将棋の第70期王将挑戦者決定リーグ戦2回戦の豊島将之竜王(30)と藤井聡太2冠(18)の対局が5日、大阪の関西将棋会館で行われ、171手で豊島竜王が激戦を制した。

 将棋は終盤、藤井2冠が鋭い攻めを見せ、AI評価は勝勢となった。ところが、最後の寄せで藤井2冠に思わぬミスが出て、形勢不明に。

 一分将棋に入ると、2転3転。ジエットコースターのように目まぐるしく形成が動いたが、最後は豊島竜王が冷静にチャンスをモノにし、大逆転勝利を飾った。
 
 藤井2冠にとっては、勝利をほぼ手中にしていた将棋。これだけの逆転負けを喫したのは初めではないか。解説の豊川孝弘七段も「鼻血ブー、高木ブーの将棋」と評していたが、敗れたショックは大きいだろう。対局後「実力が足りなかったのかなと思う」と首をひねった。

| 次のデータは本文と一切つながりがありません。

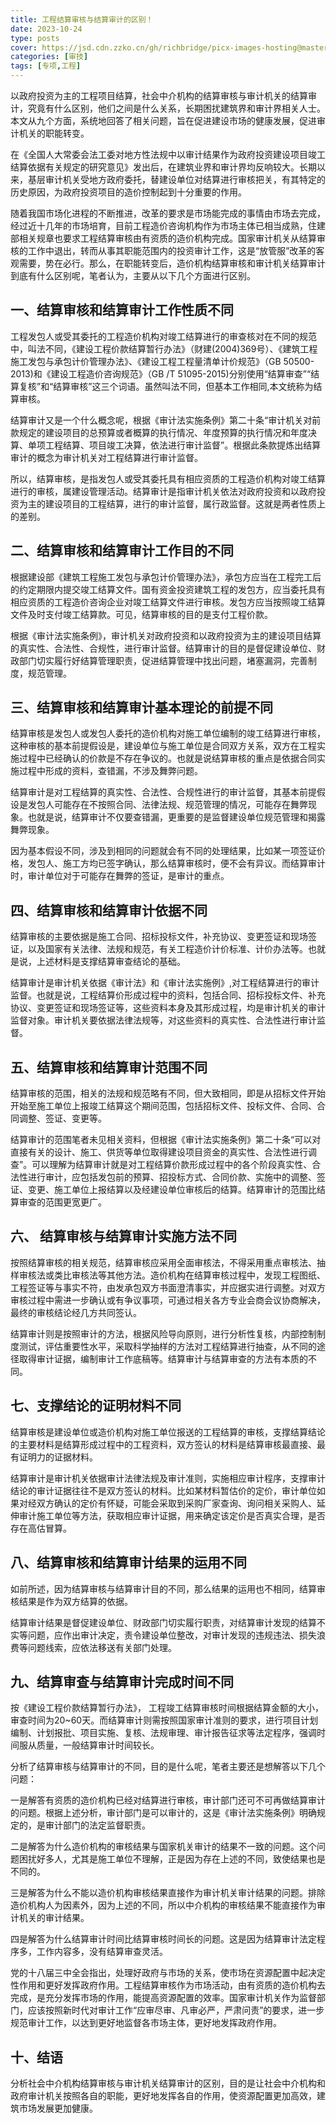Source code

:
 ```yaml
---
title: 工程结算审核与结算审计的区别！
date: 2023-10-24
type: posts
cover: https://jsd.cdn.zzko.cn/gh/richbridge/picx-images-hosting@master/thumbnail/audit.png
categories: [审技]
tags: [专项,工程]
---
```


以政府投资为主的工程项目结算，社会中介机构的结算审核与审计机关的结算审计，究竟有什么区别，他们之间是什么关系，长期困扰建筑界和审计界相关人士。本文从九个方面，系统地回答了相关问题，旨在促进建设市场的健康发展，促进审计机关的职能转变。

在《全国人大常委会法工委对地方性法规中以审计结果作为政府投资建设项目竣工结算依据有关规定的研究意见》发出后，在建筑业界和审计界均反响较大。长期以来，基层审计机关受地方政府委托，替建设单位对结算进行审核把关，有其特定的历史原因，为政府投资项目的造价控制起到十分重要的作用。

随着我国市场化进程的不断推进，改革的要求是市场能完成的事情由市场去完成，经过近十几年的市场培育，目前工程造价咨询机构作为市场主体已相当成熟，住建部相关规章也要求工程结算审核由有资质的造价机构完成。国家审计机关从结算审核的工作中退出，转而从事其职能范围内的投资审计工作，这是“放管服”改革的客观需要，势在必行。那么，在职能转变后，造价机构结算审核和审计机关结算审计到底有什么区别呢，笔者认为，主要从以下几个方面进行区别。

## 一、结算审核和结算审计工作性质不同

工程发包人或受其委托的工程造价机构对竣工结算进行的审查核对在不同的规范中，叫法不同，《建设工程价款结算暂行办法》（财建(2004)369号）、《建筑工程施工发包与承包计价管理办法》、《建设工程工程量清单计价规范》（GB 50500-2013)和《建设工程造价咨询规范》（GB /T 51095-2015)分别使用“结算审查”“结算复核”和“结算审核”这三个词语。虽然叫法不同，但基本工作相同,本文统称为结算审核。

结算审计又是一个什么概念呢，根据《审计法实施条例》第二十条“审计机关对前款规定的建设项目的总预算或者概算的执行情况、年度预算的执行情况和年度决算、单项工程结算、项目竣工决算，依法进行审计监督”。根据此条款提炼出结算审计的概念为审计机关对工程结算进行审计监督。

所以，结算审核，是指发包人或受其委托具有相应资质的工程造价机构对竣工结算进行的审核，属建设管理活动。结算审计是指审计机关依法对政府投资和以政府投资为主的建设项目的工程结算，进行的审计监督，属行政监督。这就是两者性质上的差别。

## 二、结算审核和结算审计工作目的不同

根据建设部《建筑工程施工发包与承包计价管理办法》，承包方应当在工程完工后的约定期限内提交竣工结算文件。国有资金投资建筑工程的发包方，应当委托具有相应资质的工程造价咨询企业对竣工结算文件进行审核。发包方应当按照竣工结算文件及时支付竣工结算款。可见，结算审核的目的是支付工程价款。

根据《审计法实施条例》，审计机关对政府投资和以政府投资为主的建设项目结算的真实性、合法性、合规性，进行审计监督。结算审计的目的是督促建设单位、财政部门切实履行好结算管理职责，促进结算管理中找出问题，堵塞漏洞，完善制度，规范管理。

## 三、结算审核和结算审计基本理论的前提不同

结算审核是发包人或发包人委托的造价机构对施工单位编制的竣工结算进行审核，这种审核的基本前提假设是，建设单位与施工单位是合同双方关系，双方在工程实施过程中已经确认的价款是不存在争议的。也就是说结算审核的重点是依据合同实施过程中形成的资料，查错漏，不涉及舞弊问题。

结算审计是对工程结算的真实性、合法性、合规性进行的审计监督，其基本前提假设是发包人可能存在不按照合同、法律法规、规范管理的情况，可能存在舞弊现象。也就是说，结算审计不仅要查错漏，更重要的是监督建设单位规范管理和揭露舞弊现象。

因为基本假设不同，涉及到相同的问题就会有不同的处理结果，比如某一项签证价格，发包人、施工方均已签字确认，那么结算审核时，便不会有异议。而结算审计时，审计单位对于可能存在舞弊的签证，是审计的重点。

## 四、结算审核和结算审计依据不同

结算审核的主要依据是施工合同、招标投标文件，补充协议、变更签证和现场签证，以及国家有关法律、法规和规范，有关工程造价计价标准、计价办法等。也就是说，上述材料是支撑结算审查结论的基础。

结算审计是审计机关依据《审计法》和《审计法实施例》,对工程结算进行的审计监督。也就是说，工程结算价形成过程中的资料，包括合同、招标投标文件、补充协议、变更签证和现场签证等，这些资料本身及其形成过程，均是审计机关的审计监督对象。审计机关要依据法律法规等，对这些资料的真实性、合法性进行审计监督。

## 五、结算审核和结算审计范围不同

结算审核的范围，相关的法规和规范略有不同，但大致相同，即是从招标文件开始开始至施工单位上报竣工结算这个期间范围，包括招标文件、投标文件、合同、合同调整、签证、变更等。

结算审计的范围笔者未见相关资料，但根据《审计法实施条例》第二十条“可以对直接有关的设计、施工、供货等单位取得建设项目资金的真实性、合法性进行调查”。可以理解为结算审计就是对工程结算价款形成过程中的各个阶段真实性、合法性进行审计，应包括发包前的预算、招投标方式、合同价款、实施中的调整、签证、变更、施工单位上报结算以及经建设单位审核后的结算。结算审计的范围比结算审查的范围更宽更广。

## 六、 结算审核与结算审计实施方法不同

按照结算审核的相关规范，结算审核应采用全面审核法，不得采用重点审核法、抽样审核法或类比审核法等其他方法。造价机构在结算审核过程中，发现工程图纸、工程签证等与事实不符，由发承包双方书面澄清事实，并应据实进行调整。对双方审核过程中需进一步确认或有争议事项，可通过相关各方专业会商会议协商解决，最终的审核结论经几方共同签认。

结算审计则是按照审计的方法，根据风险导向原则，进行分析性复核，内部控制制度测试，评估重要性水平，采取科学抽样的方法对工程结算进行抽查，从不同的途径取得审计证据，编制审计工作底稿等。结算审计与结算审查的方法有本质的不同。

## 七、支撑结论的证明材料不同

结算审核是建设单位或造价机构对施工单位报送的工程结算的审核，支撑结算结论的主要材料是结算形成过程中的工程资料，双方签认的材料是结算审核最直接、最有证明力的证据材料。

结算审计是审计机关依据审计法律法规及审计准则，实施相应审计程序，支撑审计结论的审计证据往往不是双方签认的材料。比如某材料暂估价的定价，审计单位如果对经双方确认的定价有怀疑，可能会采取到采购厂家查询、询问相关采购人、延伸审计施工单位等方法，获取相应审计证据，用来确定该定价是否真实合理，是否存在高估冒算。

## 八、结算审核和结算审计结果的运用不同

如前所述，因为结算审核与结算审计目的不同，那么结果的运用也不相同，结算审核结果是作为双方结算的依据。

结算审计结果是督促建设单位、财政部门切实履行职责，对结算审计发现的结算不实等问题，应作出审计决定，责令建设单位整改，对审计发现的违规违法、损失浪费等问题线索，应依法移送有关部门处理。

## 九、结算审查与结算审计完成时间不同

按《建设工程价款结算暂行办法》， 工程竣工结算审核时间根据结算金额的大小，审查时间为20~60天。而结算审计则需按照国家审计准则的要求，进行项目计划编制、计划报批、项目实施、复核、法规审理、审计报告征求等法定程序，强调时间服从质量，一般结算审计时间较长。

分析了结算审核与结算审计的不同，目的是什么呢，笔者主要还是想解答以下几个问题：

一是解答有资质的造价机构已经对结算进行审核，审计部门还可不可再做结算审计的问题。根据上述分析，审计部门是可以审计的，这是《审计法实施条例》明确规定的，是审计部门的法定监督职责。

二是解答为什么造价机构的审核结果与国家机关审计的结果不一致的问题。这个问题困扰好多人，尤其是施工单位不理解，正是因为存在上述的不同，致使结果也是不同的。

三是解答为什么不能以造价机构审核结果直接作为审计机关审计结果的问题。排除造价机构人为因素外，因为上述的不同，所以中介机构的审核结果不能直接作为审计机关的审计结果。

四是解答为什么结算审计时间比结算审核时间长的问题。这是因为结算审计法定程序多，工作内容多，没有结算审查灵活。

党的十八届三中全会指出，处理好政府与市场的关系，使市场在资源配置中起决定性作用和更好发挥政府作用。工程结算审核作为市场活动，由有资质的造价机构去完成，是充分发挥市场的作用，能提高资源配置的效率。国家审计机关作为监督部门，应该按照新时代对审计工作“应审尽审、凡审必严，严肃问责”的要求，进一步规范审计工作，以达到更好地监督各市场主体，更好地发挥政府作用。

## 十、结语

分析社会中介机构结算审核与审计机关结算审计的区别，目的是让社会中介机构和政府审计机关按照各自的职能，更好地发挥各自的作用，使资源配置更加高效，建筑市场发展更加健康。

 これで豊島竜王には公式戦6連敗といまだに勝ちなし。藤井2冠にとっては大きな壁となって立ちふさがった。またプロデビュー後初の3連敗。2冠を手にした後は厳しい包囲網が待ち受けていたようだ。

 王将戦の挑戦権獲得は難しくなったが「厳しいスコアになったが、次は良い将棋を指したい」と前を向いていた。